My own conference panel (“An Uncertain Sisterhood: Women and Anti-Semitism”) focused on anti-Semitism among academic feminists and activists. I have documented this phenomenon in two books: The New Anti-Semitism (2003) and The Death of Feminism (2005), and in many subsequent articles. The universalist feminism that I and my generation of Second Wave feminists once pioneered has now been Stalinized and Palestinianized by the academy. Israel is scapegoated as an apartheid nation state—which conveniently allows us to turn away from real gender and religious apartheid as practiced in the Muslim and Arab worlds.
This acceptable racist prejudice is shared by others, including intellectuals, academics, and progressives.
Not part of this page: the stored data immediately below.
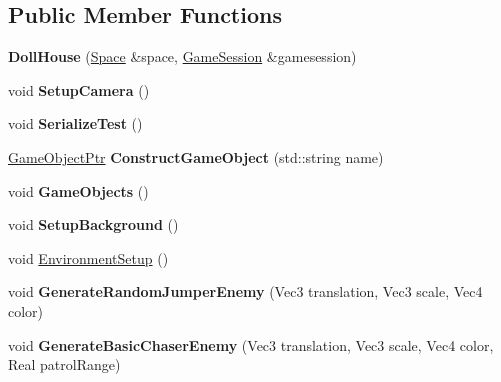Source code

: \subsection*{Public Member Functions}
\begin{DoxyCompactItemize}
\item 
\hypertarget{classDCEngine_1_1DollHouse_a2e74c227d1a107a35c0d2166884f9009}{{\bfseries Doll\-House} (\hyperlink{classDCEngine_1_1Space}{Space} \&space, \hyperlink{classDCEngine_1_1GameSession}{Game\-Session} \&gamesession)}\label{classDCEngine_1_1DollHouse_a2e74c227d1a107a35c0d2166884f9009}

\item 
\hypertarget{classDCEngine_1_1DollHouse_af366b869a9ffe11f143a30d164489a58}{void {\bfseries Setup\-Camera} ()}\label{classDCEngine_1_1DollHouse_af366b869a9ffe11f143a30d164489a58}

\item 
\hypertarget{classDCEngine_1_1DollHouse_a265608cde0beeabeeea3b6c1c7057f3c}{void {\bfseries Serialize\-Test} ()}\label{classDCEngine_1_1DollHouse_a265608cde0beeabeeea3b6c1c7057f3c}

\item 
\hypertarget{classDCEngine_1_1DollHouse_abe570d2358679c6ea4173615b89d222f}{\hyperlink{classDCEngine_1_1GameObject}{Game\-Object\-Ptr} {\bfseries Construct\-Game\-Object} (std\-::string name)}\label{classDCEngine_1_1DollHouse_abe570d2358679c6ea4173615b89d222f}

\item 
\hypertarget{classDCEngine_1_1DollHouse_a747a009e50a3b8ba06cb008b825020a7}{void {\bfseries Game\-Objects} ()}\label{classDCEngine_1_1DollHouse_a747a009e50a3b8ba06cb008b825020a7}

\item 
\hypertarget{classDCEngine_1_1DollHouse_a446989e020945448a15e3b6bdcc3c4f1}{void {\bfseries Setup\-Background} ()}\label{classDCEngine_1_1DollHouse_a446989e020945448a15e3b6bdcc3c4f1}

\item 
void \hyperlink{classDCEngine_1_1DollHouse_aa95ff0381366798633318e9d25dd17a2}{Environment\-Setup} ()
\item 
\hypertarget{classDCEngine_1_1DollHouse_a1233fd14eeb65b3c07b996ea337c82ea}{void {\bfseries Generate\-Random\-Jumper\-Enemy} (Vec3 translation, Vec3 scale, Vec4 color)}\label{classDCEngine_1_1DollHouse_a1233fd14eeb65b3c07b996ea337c82ea}

\item 
\hypertarget{classDCEngine_1_1DollHouse_a18ad62bc3e68faefe70c40f80d514a8b}{void {\bfseries Generate\-Basic\-Chaser\-Enemy} (Vec3 translation, Vec3 scale, Vec4 color, Real patrol\-Range)}\label{classDCEngine_1_1DollHouse_a18ad62bc3e68faefe70c40f80d514a8b}


\end{DoxyCompactItemize}
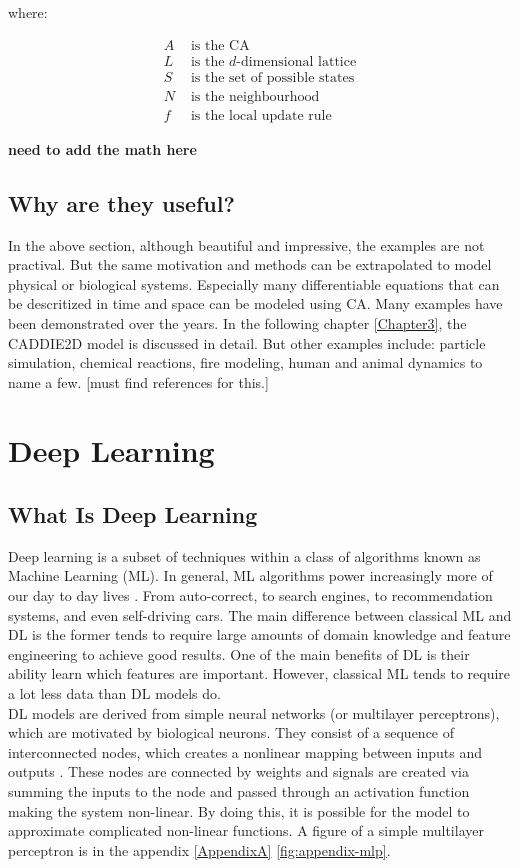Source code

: where:

\begin{align*}
	A 	&  \text{ is the CA} \\
	L 	&  \text{ is the } d \text{-dimensional lattice} \\
	S 	&  \text{ is the set of possible states} \\
	N 	&  \text{ is the neighbourhood} \\
	f 	&  \text{ is the local update rule}
\end{align*}

\textbf{need to add the math here}
\subsection{Why are they useful?}
In the above section, although beautiful and impressive, the examples are not practival. But the same motivation and methods can be extrapolated to model physical or biological systems. Especially many differentiable equations that can be descritized in time and space can be modeled using CA. Many examples have been demonstrated over the years. In the following chapter \ref{Chapter3}, the CADDIE2D model is discussed in detail. But other examples include: particle simulation, chemical reactions, fire modeling, human and animal dynamics to name a few. [must find references for this.]

\section{Deep Learning}
\subsection{What Is Deep Learning}
Deep learning is a subset of techniques within a class of algorithms known as Machine Learning (ML). In general, ML algorithms power increasingly more of our day to day lives \cite{lecun2015deep}. From auto-correct, to search engines, to recommendation systems, and even self-driving cars. The main difference between classical ML and DL is the former tends to require large amounts of domain knowledge and feature engineering to achieve good results. One of the main benefits of DL is their ability learn which features are important. However, classical ML tends to require a lot less data than DL models do. \\

 DL models are derived from simple neural networks (or multilayer perceptrons), which are motivated by biological neurons. They consist of a sequence of interconnected nodes, which creates a nonlinear mapping between inputs and outputs \cite{gardner1998artificial}. These nodes are connected by weights and signals are created via summing the inputs to the node and passed through an activation function making the system non-linear. By doing this, it is possible for the model to approximate complicated non-linear functions. A figure of a simple multilayer perceptron is in the appendix \ref{AppendixA} \ref{fig:appendix-mlp}. \\
 
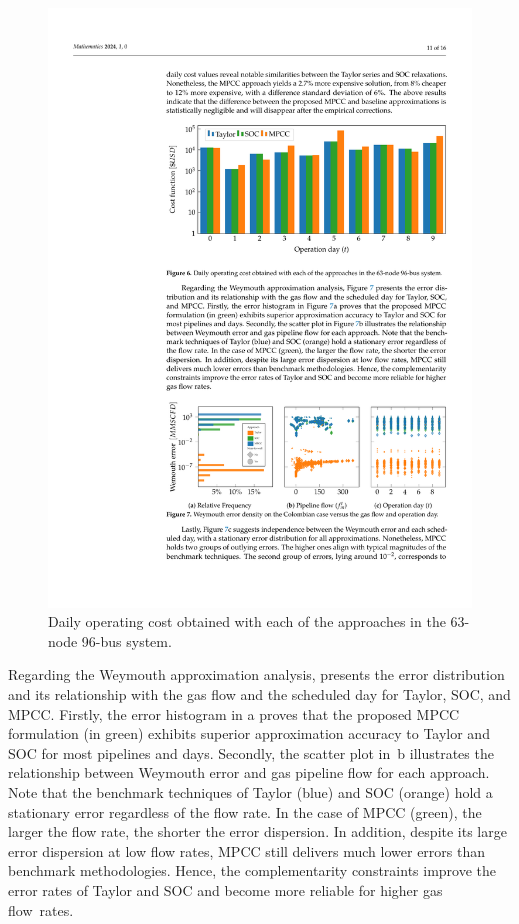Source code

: \begin{figure}[H]
   \hspace{-6pt}  \includegraphics[scale=0.98]{figures/Chapter_MPCC/g005.pdf}
    \caption{Daily operating cost obtained with each of the approaches in the 63-node 96-bus system.}
    \label{fig:red_test_cost}
\end{figure}


Regarding the Weymouth approximation analysis,  presents the error distribution and its relationship with the gas flow and the scheduled day for Taylor, SOC, and MPCC. Firstly, the error histogram in a proves that the proposed MPCC formulation (in green) exhibits superior approximation accuracy to Taylor and SOC for most pipelines and days. Secondly, the scatter plot in~b  illustrates the relationship between Weymouth error and gas pipeline flow for each approach. Note that the benchmark techniques of Taylor (blue) and SOC (orange) hold a stationary error regardless of the flow rate. In the case of MPCC (green), the larger the flow rate, the shorter the error dispersion. In addition, despite its large error dispersion at low flow rates, MPCC still delivers much lower errors than benchmark methodologies. Hence, the complementarity constraints improve the error rates of Taylor and SOC and become more reliable for higher gas \mbox{flow rates}.


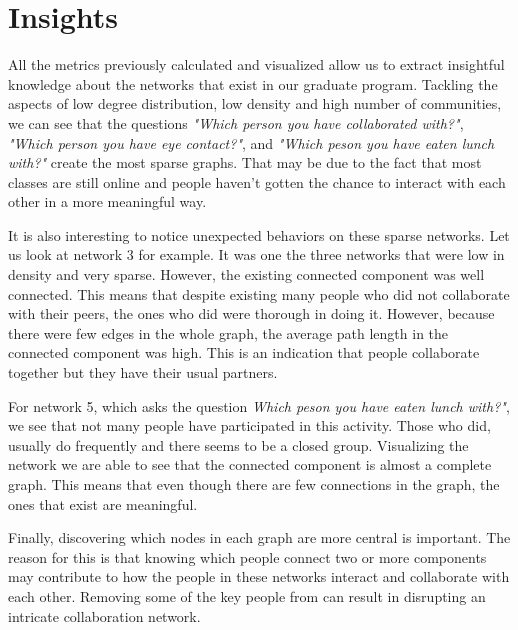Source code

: \section{Insights}
All the metrics previously calculated and visualized allow us to extract insightful knowledge about the networks that exist in our graduate program. Tackling the aspects of low degree distribution, low density and high number of communities, we can see that the questions \textit{"Which person you have collaborated with?"}, \textit{"Which person you have eye contact?"}, and \textit{"Which peson you have eaten lunch with?"} create the most sparse graphs. That may be due to the fact that most classes are still online and people haven't gotten the chance to interact with each other in a more meaningful way.

It is also interesting to notice unexpected behaviors on these sparse networks. Let us look at network 3 for example. It was one the three networks that were low in density and very sparse. However, the existing connected component was well connected. This means that despite existing many people who did not collaborate with their peers, the ones who did were thorough in doing it. However, because there were few edges in the whole graph, the average path length in the connected component was high. This is an indication that people collaborate together but they have their usual partners.

For network 5, which asks the question \textit{Which peson you have eaten lunch with?"}, we see that not many people have participated in this activity. Those who did, usually do frequently and there seems to be a closed group. Visualizing the network we are able to see that the connected component is almost a complete graph. This means that even though there are few connections in the graph, the ones that exist are meaningful.

Finally, discovering which nodes in each graph are more central is important. The reason for this is that knowing which people connect two or more components may contribute to how the people in these networks interact and collaborate with each other. Removing some of the key people from can result in disrupting an intricate collaboration network.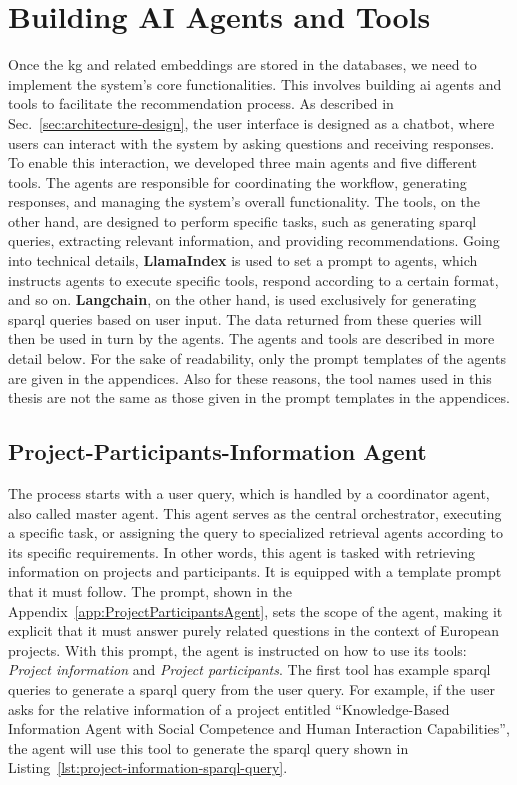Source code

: \section{Building AI Agents and Tools}\label{sec:building-ai-agents}
Once the \gls{kg} and related embeddings are stored in the databases, we need to implement the system's core functionalities.
This involves building \gls{ai} agents and tools to facilitate the recommendation process.
As described in Sec.~\ref{sec:architecture-design}, the user interface is designed as a chatbot, where users can interact with the system by asking questions and receiving responses.
To enable this interaction, we developed three main agents and five different tools.
The agents are responsible for coordinating the workflow, generating responses, and managing the system's overall functionality.
The tools, on the other hand, are designed to perform specific tasks, such as generating \gls{sparql} queries, extracting relevant information, and providing recommendations.
Going into technical details, \textbf{LlamaIndex} is used to set a prompt to agents, which instructs agents to execute specific tools, respond according to a certain format, and so on.
\textbf{Langchain}, on the other hand, is used exclusively for generating \gls{sparql} queries based on user input.
The data returned from these queries will then be used in turn by the agents.
The agents and tools are described in more detail below.
For the sake of readability, only the prompt templates of the agents are given in the appendices.
Also for these reasons, the tool names used in this thesis are not the same as those given in the prompt templates in the appendices.


\subsection*{Project-Participants-Information Agent}
The process starts with a user query, which is handled by a coordinator agent, also called master agent.
This agent serves as the central orchestrator, executing a specific task, or assigning the query to specialized retrieval agents according to its specific requirements.
In other words, this agent is tasked with retrieving information on projects and participants.
It is equipped with a template prompt that it must follow.
The prompt, shown in the Appendix~\ref{app:ProjectParticipantsAgent}, sets the scope of the agent, making it explicit that it must answer purely related questions in the context of European projects.
With this prompt, the agent is instructed on how to use its tools: \textit{Project information} and \textit{Project participants}.
The first tool has example \gls{sparql} queries to generate a \gls{sparql} query from the user query.
For example, if the user asks for the relative information of a project entitled ``Knowledge-Based Information Agent with Social Competence and Human Interaction Capabilities'', the agent will use this tool to generate the \gls{sparql} query shown in Listing~\ref{lst:project-information-sparql-query}.

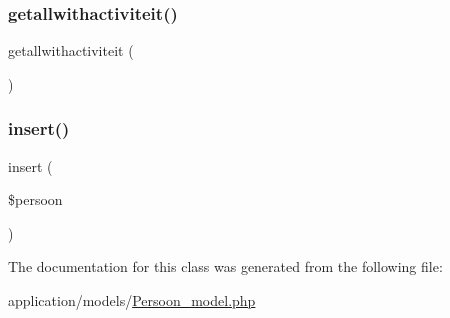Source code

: \mbox{\label{class_persoon__model_a20a10592218dbf11fd43c955ce5fcee1}} 
\subsubsection{\texorpdfstring{getallwithactiviteit()}{getallwithactiviteit()}}
{\footnotesize\ttfamily getallwithactiviteit (\begin{DoxyParamCaption}{ }\end{DoxyParamCaption})}

\mbox{\label{class_persoon__model_abb16337bee193e227f25cb9e37ac9394}} 
\subsubsection{\texorpdfstring{insert()}{insert()}}
{\footnotesize\ttfamily insert (\begin{DoxyParamCaption}\item[{}]{\$persoon }\end{DoxyParamCaption})}



The documentation for this class was generated from the following file\+:\begin{DoxyCompactItemize}
\item 
application/models/\mbox{\hyperlink{_persoon__model_8php}{Persoon\+\_\+model.\+php}}\end{DoxyCompactItemize}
My panel of feminists was stellar, and the non-feminist or perhaps even anti-feminist scholars gathered at Yale were surprised and impressed. In addition, I was also able to argue the case that feminist ideals and analysis may well function as a bridge between western academic feminists and Arab and Muslim academic feminists. I had first made this argument at a G8 conference in Rome in 2009 and immediately found myself surrounded by supportive Muslim and Arab feminist scholars and activists who said that they had felt “deserted, abandoned” by western feminists who no longer believed in universal human rights but had succumbed to multicultural relativism.
Yale allowed me to present a version of this argument, both in the context of anti-Semitism and in terms of the importance of intellectual bridge-building to a large, sober, sophisticated, diverse, and scholarly audience. It was where I also made some important connections. For example, I met Professor Kenneth Lasson, Esq. of the University of Baltimore School of Law, who had published a law review article about honor killing. I also met Dr. Alvin Rosenfeld, whose grave and elegant understanding of how the Holocaust is being abused confirmed my own views on this matter. I met Bassam Tibi who surprised me with his knowledge of my work as well as Shimon T. Samuels, who had been my contact person for a fechschrift anthology in Simon Wiesenthal’s honor.
My November lecture (“How Scapegoating Israel Diminishes the Rights of Women in the Middle East”) allowed me to focus on both anti-Semitism and Islamic gender apartheid in terms of women’s rights and human rights. Anti-Semitism and Islamic gender and religious apartheid are joined at the hip.
Based on the collegial affinities I enjoyed at Yale, I understood that I would have an academic audience for my challenging of academic feminists on feminist issues, such as that of the burqa, honor killing, and honor related violence. Thus, on November 13, 2010, I published a piece about Professor Lila Abu-Lughod’s work on the veil which was initially published online in The American Thinker.
The world is watching. I sincerely hope that you will reconsider your decision to shut YIISA down. If you do not do so, you will be rendering racism respectable, contributing to the academic isolation of scholars of contemporary anti-Semitism, snuffing out genuine dissent, free speech, and academic freedom—and all in order to win the day for “political correctness.”
This will be a permanent stain on Yale and on American academia.